### Your goal
Within these records, how many lines hold "MapHeader"? Give the number alone.

### Material supplied
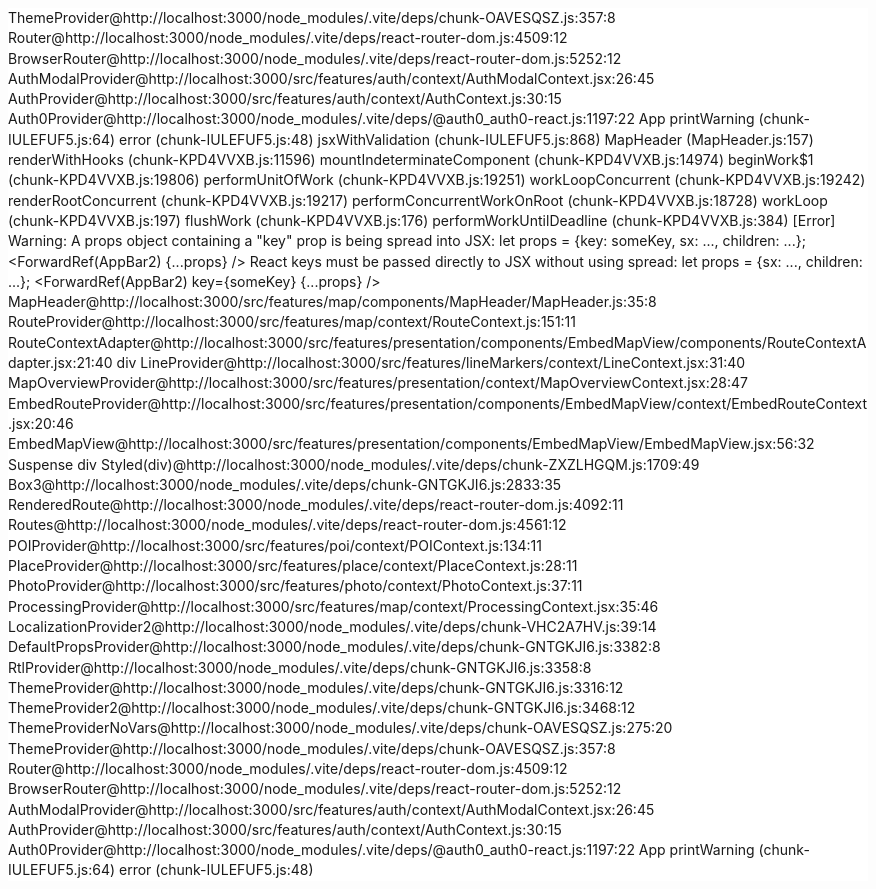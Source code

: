 ThemeProvider@http://localhost:3000/node_modules/.vite/deps/chunk-OAVESQSZ.js:357:8
Router@http://localhost:3000/node_modules/.vite/deps/react-router-dom.js:4509:12
BrowserRouter@http://localhost:3000/node_modules/.vite/deps/react-router-dom.js:5252:12
AuthModalProvider@http://localhost:3000/src/features/auth/context/AuthModalContext.jsx:26:45
AuthProvider@http://localhost:3000/src/features/auth/context/AuthContext.js:30:15
Auth0Provider@http://localhost:3000/node_modules/.vite/deps/@auth0_auth0-react.js:1197:22
App
	printWarning (chunk-IULEFUF5.js:64)
	error (chunk-IULEFUF5.js:48)
	jsxWithValidation (chunk-IULEFUF5.js:868)
	MapHeader (MapHeader.js:157)
	renderWithHooks (chunk-KPD4VVXB.js:11596)
	mountIndeterminateComponent (chunk-KPD4VVXB.js:14974)
	beginWork$1 (chunk-KPD4VVXB.js:19806)
	performUnitOfWork (chunk-KPD4VVXB.js:19251)
	workLoopConcurrent (chunk-KPD4VVXB.js:19242)
	renderRootConcurrent (chunk-KPD4VVXB.js:19217)
	performConcurrentWorkOnRoot (chunk-KPD4VVXB.js:18728)
	workLoop (chunk-KPD4VVXB.js:197)
	flushWork (chunk-KPD4VVXB.js:176)
	performWorkUntilDeadline (chunk-KPD4VVXB.js:384)
[Error] Warning: A props object containing a "key" prop is being spread into JSX:
  let props = {key: someKey, sx: ..., children: ...};
  <ForwardRef(AppBar2) {...props} />
React keys must be passed directly to JSX without using spread:
  let props = {sx: ..., children: ...};
  <ForwardRef(AppBar2) key={someKey} {...props} />
MapHeader@http://localhost:3000/src/features/map/components/MapHeader/MapHeader.js:35:8
RouteProvider@http://localhost:3000/src/features/map/context/RouteContext.js:151:11
RouteContextAdapter@http://localhost:3000/src/features/presentation/components/EmbedMapView/components/RouteContextAdapter.jsx:21:40
div
LineProvider@http://localhost:3000/src/features/lineMarkers/context/LineContext.jsx:31:40
MapOverviewProvider@http://localhost:3000/src/features/presentation/context/MapOverviewContext.jsx:28:47
EmbedRouteProvider@http://localhost:3000/src/features/presentation/components/EmbedMapView/context/EmbedRouteContext.jsx:20:46
EmbedMapView@http://localhost:3000/src/features/presentation/components/EmbedMapView/EmbedMapView.jsx:56:32
Suspense
div
Styled(div)@http://localhost:3000/node_modules/.vite/deps/chunk-ZXZLHGQM.js:1709:49
Box3@http://localhost:3000/node_modules/.vite/deps/chunk-GNTGKJI6.js:2833:35
RenderedRoute@http://localhost:3000/node_modules/.vite/deps/react-router-dom.js:4092:11
Routes@http://localhost:3000/node_modules/.vite/deps/react-router-dom.js:4561:12
POIProvider@http://localhost:3000/src/features/poi/context/POIContext.js:134:11
PlaceProvider@http://localhost:3000/src/features/place/context/PlaceContext.js:28:11
PhotoProvider@http://localhost:3000/src/features/photo/context/PhotoContext.js:37:11
ProcessingProvider@http://localhost:3000/src/features/map/context/ProcessingContext.jsx:35:46
LocalizationProvider2@http://localhost:3000/node_modules/.vite/deps/chunk-VHC2A7HV.js:39:14
DefaultPropsProvider@http://localhost:3000/node_modules/.vite/deps/chunk-GNTGKJI6.js:3382:8
RtlProvider@http://localhost:3000/node_modules/.vite/deps/chunk-GNTGKJI6.js:3358:8
ThemeProvider@http://localhost:3000/node_modules/.vite/deps/chunk-GNTGKJI6.js:3316:12
ThemeProvider2@http://localhost:3000/node_modules/.vite/deps/chunk-GNTGKJI6.js:3468:12
ThemeProviderNoVars@http://localhost:3000/node_modules/.vite/deps/chunk-OAVESQSZ.js:275:20
ThemeProvider@http://localhost:3000/node_modules/.vite/deps/chunk-OAVESQSZ.js:357:8
Router@http://localhost:3000/node_modules/.vite/deps/react-router-dom.js:4509:12
BrowserRouter@http://localhost:3000/node_modules/.vite/deps/react-router-dom.js:5252:12
AuthModalProvider@http://localhost:3000/src/features/auth/context/AuthModalContext.jsx:26:45
AuthProvider@http://localhost:3000/src/features/auth/context/AuthContext.js:30:15
Auth0Provider@http://localhost:3000/node_modules/.vite/deps/@auth0_auth0-react.js:1197:22
App
	printWarning (chunk-IULEFUF5.js:64)
	error (chunk-IULEFUF5.js:48)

### Response
2